Other examples

This section has some further example parsers that you can study. There are also examples in the Tutorial and in Generating a parser.

SQL SELECT statement parser

This shows a very simplified parser for a SQL SELECT statement, using custom data structures, and the convenient keyword argument syntax for seq(), followed by Parser.combine_dict().

# A very limited parser for SQL SELECT statements,
# for demo purposes.
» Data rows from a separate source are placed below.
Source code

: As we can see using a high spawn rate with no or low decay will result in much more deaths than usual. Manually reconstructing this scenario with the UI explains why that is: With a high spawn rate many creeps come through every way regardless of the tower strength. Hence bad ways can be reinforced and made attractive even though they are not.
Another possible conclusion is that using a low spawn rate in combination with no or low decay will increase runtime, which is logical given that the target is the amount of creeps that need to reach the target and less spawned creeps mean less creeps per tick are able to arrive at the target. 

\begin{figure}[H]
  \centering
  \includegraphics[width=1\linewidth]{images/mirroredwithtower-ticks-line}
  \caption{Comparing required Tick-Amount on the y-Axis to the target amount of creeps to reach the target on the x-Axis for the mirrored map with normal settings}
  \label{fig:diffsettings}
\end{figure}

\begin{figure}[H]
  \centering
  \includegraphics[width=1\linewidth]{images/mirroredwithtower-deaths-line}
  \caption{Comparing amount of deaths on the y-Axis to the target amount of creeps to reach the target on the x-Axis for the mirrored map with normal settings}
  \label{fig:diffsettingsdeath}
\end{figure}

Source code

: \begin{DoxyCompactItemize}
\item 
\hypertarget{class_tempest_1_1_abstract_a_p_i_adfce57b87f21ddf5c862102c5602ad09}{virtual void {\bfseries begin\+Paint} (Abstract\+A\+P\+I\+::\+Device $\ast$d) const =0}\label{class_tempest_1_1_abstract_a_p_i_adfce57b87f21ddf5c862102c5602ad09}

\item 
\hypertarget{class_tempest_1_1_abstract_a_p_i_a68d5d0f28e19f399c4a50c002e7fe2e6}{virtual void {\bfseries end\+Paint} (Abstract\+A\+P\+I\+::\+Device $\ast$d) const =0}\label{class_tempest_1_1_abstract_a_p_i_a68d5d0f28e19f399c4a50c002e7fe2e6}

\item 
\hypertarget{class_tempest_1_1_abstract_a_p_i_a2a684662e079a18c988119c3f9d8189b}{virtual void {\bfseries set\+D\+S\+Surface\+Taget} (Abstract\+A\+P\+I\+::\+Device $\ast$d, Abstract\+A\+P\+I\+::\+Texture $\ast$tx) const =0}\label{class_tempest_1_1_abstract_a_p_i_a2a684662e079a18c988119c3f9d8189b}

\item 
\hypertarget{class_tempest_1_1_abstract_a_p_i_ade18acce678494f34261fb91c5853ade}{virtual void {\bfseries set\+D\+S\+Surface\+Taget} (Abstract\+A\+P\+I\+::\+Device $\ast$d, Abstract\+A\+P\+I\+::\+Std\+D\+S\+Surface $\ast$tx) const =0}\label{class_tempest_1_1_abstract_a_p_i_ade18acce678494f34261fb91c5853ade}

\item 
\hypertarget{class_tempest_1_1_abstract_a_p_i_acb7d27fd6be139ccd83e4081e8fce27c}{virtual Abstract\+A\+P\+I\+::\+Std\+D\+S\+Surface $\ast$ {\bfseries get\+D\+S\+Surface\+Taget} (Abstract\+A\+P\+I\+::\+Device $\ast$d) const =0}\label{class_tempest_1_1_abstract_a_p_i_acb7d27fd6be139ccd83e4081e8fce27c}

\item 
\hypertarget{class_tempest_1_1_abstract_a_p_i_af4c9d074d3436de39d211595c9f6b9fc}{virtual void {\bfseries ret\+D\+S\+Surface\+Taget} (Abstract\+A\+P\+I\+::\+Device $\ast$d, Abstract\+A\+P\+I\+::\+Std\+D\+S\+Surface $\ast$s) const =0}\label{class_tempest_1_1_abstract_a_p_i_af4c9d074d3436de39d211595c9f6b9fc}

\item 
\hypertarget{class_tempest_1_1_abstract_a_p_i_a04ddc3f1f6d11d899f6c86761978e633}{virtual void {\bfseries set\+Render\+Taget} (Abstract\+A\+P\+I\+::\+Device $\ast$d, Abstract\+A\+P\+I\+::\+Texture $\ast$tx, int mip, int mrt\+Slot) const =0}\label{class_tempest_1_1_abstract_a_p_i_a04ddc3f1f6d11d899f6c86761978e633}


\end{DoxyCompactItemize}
Supports:
# 1. A simple list of columns (or number/string literals)
# 2. A simple table name
# 3. An optional where condition,
#    which has the form of 'A op B' where A and B are columns, strings or number,
#    and op is a comparison operator
#
# We demonstrate the use of `map` to create AST nodes with a single arg,
# and `seq` for AST nodes with more than one arg.

import enum
from dataclasses import dataclass
from typing import List, Optional, Union

from parsy import from_enum, regex, seq, string

# -- AST nodes:


class Operator(enum.Enum):
    EQ = "="
    LT = "<"
    GT = ">"
    LTE = "<="
    GTE = ">="


@dataclass
class Number:
    value: int


@dataclass
class String:
    value: str


@dataclass
class Field:
    name: str


@dataclass
class Table:
    name: str


ColumnExpression = Union[Field, String, Number]


@dataclass
class Comparison:
    left: ColumnExpression
    operator: Operator
    right: ColumnExpression


@dataclass
class Select:
    columns: List[ColumnExpression]
    table: Table
    where: Optional[Comparison]


# -- Parsers:

number_literal = regex(r"-?[0-9]+").map(int).map(Number)
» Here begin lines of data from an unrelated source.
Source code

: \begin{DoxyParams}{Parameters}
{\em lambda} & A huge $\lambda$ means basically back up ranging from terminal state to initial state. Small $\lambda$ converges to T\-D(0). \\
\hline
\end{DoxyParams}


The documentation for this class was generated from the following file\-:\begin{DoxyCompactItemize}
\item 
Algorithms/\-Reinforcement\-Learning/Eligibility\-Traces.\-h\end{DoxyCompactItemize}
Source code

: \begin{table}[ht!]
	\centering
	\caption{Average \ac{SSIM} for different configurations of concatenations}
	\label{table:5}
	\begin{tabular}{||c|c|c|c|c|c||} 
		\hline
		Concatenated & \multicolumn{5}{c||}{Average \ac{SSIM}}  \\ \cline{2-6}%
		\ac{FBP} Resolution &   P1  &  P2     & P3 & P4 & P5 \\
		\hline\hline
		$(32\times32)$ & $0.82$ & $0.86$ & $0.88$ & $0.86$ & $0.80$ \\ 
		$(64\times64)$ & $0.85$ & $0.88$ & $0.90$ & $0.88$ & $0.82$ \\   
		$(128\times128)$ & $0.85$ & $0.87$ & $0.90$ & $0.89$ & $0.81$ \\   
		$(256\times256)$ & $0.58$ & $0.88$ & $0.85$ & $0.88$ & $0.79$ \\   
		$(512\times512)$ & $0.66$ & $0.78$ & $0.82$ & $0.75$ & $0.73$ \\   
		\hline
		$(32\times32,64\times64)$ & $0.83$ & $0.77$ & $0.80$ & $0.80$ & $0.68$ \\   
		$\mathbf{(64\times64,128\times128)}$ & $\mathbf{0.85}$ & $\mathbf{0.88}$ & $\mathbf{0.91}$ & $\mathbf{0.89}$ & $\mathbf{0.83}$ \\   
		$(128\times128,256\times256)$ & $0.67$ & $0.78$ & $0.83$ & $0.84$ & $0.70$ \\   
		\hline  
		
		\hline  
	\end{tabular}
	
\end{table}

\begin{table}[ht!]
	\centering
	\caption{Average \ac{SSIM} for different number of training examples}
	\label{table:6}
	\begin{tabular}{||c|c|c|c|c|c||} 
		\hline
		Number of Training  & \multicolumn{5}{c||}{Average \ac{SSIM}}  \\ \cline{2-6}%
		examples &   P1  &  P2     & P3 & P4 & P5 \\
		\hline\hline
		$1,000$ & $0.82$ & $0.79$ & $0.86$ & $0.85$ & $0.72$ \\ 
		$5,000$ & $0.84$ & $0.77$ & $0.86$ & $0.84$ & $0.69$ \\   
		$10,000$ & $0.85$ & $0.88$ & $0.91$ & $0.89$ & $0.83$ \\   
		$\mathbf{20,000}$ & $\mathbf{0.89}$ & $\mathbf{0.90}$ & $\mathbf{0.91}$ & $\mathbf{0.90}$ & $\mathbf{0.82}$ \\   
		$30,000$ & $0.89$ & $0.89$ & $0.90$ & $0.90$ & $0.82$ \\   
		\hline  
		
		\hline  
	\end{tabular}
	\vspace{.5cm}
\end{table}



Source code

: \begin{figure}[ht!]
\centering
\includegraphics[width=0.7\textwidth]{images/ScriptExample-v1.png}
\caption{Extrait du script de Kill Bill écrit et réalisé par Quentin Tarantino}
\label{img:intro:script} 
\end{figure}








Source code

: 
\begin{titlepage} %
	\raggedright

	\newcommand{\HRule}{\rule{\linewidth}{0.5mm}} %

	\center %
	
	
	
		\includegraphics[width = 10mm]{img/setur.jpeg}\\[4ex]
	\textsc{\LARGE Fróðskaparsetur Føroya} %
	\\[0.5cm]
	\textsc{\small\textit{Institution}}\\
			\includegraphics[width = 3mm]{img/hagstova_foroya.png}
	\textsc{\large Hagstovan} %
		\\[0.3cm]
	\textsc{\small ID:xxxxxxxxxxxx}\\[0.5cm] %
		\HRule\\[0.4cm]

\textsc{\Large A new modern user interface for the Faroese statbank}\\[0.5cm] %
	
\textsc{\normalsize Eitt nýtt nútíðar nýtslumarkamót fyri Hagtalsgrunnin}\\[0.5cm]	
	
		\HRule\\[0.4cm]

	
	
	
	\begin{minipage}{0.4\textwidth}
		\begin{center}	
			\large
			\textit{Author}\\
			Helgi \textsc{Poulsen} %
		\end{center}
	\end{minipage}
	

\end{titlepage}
# We don't support ' in strings or escaping for simplicity
string_literal = regex(r"'[^']*'").map(lambda s: String(s[1:-1]))

identifier = regex("[a-zA-Z][a-zA-Z0-9_]*")

field = identifier.map(Field)

table = identifier.map(Table)

space = regex(r"\s+")  # non-optional whitespace
padding = regex(r"\s*")  # optional whitespace

column_expr = field | string_literal | number_literal

operator = from_enum(Operator)

comparison = seq(
    left=column_expr << padding,
    operator=operator,
    right=padding >> column_expr,
).combine_dict(Comparison)

SELECT = string("SELECT")
FROM = string("FROM")
WHERE = string("WHERE")

# Here we demonstrate use of leading underscore to discard parts we don't want,
# which is more readable and convenient than `<<` and `>>` sometimes.
select = seq(
    _select=SELECT + space,
    columns=column_expr.sep_by(padding + string(",") + padding, min=1),
    _from=space + FROM + space,
    table=table,
    where=(space >> WHERE >> space >> comparison).optional(),
    _end=padding + string(";"),
).combine_dict(Select)


# Run these tests with pytest:


def test_select():
    assert select.parse("SELECT thing, stuff, 123, 'hello' FROM my_table WHERE id = 1;") == Select(
        columns=[
            Field("thing"),
            Field("stuff"),
            Number(123),
            String("hello"),
        ],
        table=Table("my_table"),
        where=Comparison(
            left=Field("id"),
            operator=Operator.EQ,
            right=Number(1),
        ),
    )


def test_optional_where():
    assert select.parse("SELECT 1 FROM x;") == Select(
        columns=[Number(1)],
        table=Table("x"),
        where=None,
    )

JSON parser

A full parser for JSON. (This will not be competitive in terms of performance with other implementations!)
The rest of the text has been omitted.